Lesson 4: Even-Odd Properties and Cofunction Identities
Estimated time: 25-30 minutes
Learning Objectives
By the end of this lesson, you will be able to:
- Identify which trig functions are even and which are odd
- Apply even-odd properties to simplify expressions involving negative angles
- State and use cofunction identities for all six functions
- Combine identities to simplify complex expressions
Even and Odd Functions Review
Even function: f(−x) = f(x). Symmetric about the y-axis.
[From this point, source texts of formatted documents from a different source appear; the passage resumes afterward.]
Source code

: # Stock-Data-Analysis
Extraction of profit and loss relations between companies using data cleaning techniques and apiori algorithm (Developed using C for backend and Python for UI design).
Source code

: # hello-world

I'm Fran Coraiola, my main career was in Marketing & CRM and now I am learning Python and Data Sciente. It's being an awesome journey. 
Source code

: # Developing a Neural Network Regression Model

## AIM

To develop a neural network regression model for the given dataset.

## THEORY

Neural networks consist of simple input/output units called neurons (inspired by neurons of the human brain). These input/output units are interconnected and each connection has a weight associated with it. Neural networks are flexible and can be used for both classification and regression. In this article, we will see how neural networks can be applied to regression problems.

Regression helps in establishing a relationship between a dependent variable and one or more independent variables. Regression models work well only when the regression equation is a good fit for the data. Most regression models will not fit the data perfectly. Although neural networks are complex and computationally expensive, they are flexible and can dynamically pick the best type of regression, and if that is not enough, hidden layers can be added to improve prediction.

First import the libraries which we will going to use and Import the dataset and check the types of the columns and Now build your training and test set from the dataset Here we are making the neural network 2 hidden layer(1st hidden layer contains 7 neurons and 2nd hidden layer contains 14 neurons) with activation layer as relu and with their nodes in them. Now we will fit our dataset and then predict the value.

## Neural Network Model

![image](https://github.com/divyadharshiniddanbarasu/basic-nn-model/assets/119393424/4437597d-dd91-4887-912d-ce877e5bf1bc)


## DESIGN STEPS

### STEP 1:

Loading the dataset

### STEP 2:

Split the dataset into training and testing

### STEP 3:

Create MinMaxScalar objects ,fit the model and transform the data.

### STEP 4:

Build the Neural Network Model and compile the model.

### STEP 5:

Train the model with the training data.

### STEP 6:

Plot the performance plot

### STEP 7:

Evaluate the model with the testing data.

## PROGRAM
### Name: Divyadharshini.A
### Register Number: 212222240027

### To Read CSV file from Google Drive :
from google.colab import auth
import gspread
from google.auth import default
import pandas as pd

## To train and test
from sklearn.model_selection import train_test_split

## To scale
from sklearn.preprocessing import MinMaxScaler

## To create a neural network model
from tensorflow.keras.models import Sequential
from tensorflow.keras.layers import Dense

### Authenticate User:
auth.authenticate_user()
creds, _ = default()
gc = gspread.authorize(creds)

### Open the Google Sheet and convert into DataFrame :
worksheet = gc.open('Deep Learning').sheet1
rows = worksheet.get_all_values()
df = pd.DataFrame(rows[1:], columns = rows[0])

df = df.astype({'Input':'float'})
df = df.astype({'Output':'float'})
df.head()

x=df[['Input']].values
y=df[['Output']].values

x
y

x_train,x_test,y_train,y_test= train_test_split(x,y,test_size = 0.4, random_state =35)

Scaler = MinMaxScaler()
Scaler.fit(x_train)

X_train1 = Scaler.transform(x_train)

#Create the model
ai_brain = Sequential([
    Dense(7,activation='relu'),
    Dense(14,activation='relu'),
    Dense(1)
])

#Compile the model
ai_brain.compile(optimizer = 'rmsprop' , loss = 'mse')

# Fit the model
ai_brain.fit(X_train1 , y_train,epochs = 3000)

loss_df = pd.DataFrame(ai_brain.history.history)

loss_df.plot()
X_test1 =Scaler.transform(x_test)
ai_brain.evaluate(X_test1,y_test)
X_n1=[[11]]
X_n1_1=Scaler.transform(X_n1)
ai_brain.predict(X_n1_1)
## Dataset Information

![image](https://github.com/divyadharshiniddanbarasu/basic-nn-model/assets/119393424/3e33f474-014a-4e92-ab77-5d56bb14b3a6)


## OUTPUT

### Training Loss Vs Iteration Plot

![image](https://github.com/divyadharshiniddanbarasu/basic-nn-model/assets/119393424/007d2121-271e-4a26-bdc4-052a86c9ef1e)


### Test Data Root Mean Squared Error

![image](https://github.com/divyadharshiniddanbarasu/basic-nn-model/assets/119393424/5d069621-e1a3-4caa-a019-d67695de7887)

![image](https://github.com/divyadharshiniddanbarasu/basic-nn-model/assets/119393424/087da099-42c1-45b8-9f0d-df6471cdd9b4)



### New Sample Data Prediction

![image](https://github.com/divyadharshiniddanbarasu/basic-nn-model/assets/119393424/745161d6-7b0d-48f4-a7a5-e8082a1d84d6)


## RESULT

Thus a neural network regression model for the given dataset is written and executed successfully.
Odd function: f(−x) = −f(x). Symmetric about the origin.
Even-Odd Properties of Trig Functions
Even functions: cos(−θ) = cos θ and sec(−θ) = sec θ
Odd functions: sin(−θ) = −sin θ, tan(−θ) = −tan θ, csc(−θ) = −csc θ, cot(−θ) = −cot θ
Why? On the unit circle, replacing θ with −θ reflects the point across the x-axis: (x, y) becomes (x, −y). So x (= cos) stays the same, but y (= sin) changes sign.
Example 1: Applying Even-Odd Properties
Simplify: sin(−60°)
Solution: sin(−60°) = −sin 60° = −√3/2
Example 2: Cosine is Even
Simplify: cos(−π/4)
Solution: cos(−π/4) = cos(π/4) = √2/2 (cosine is even, so the negative sign drops)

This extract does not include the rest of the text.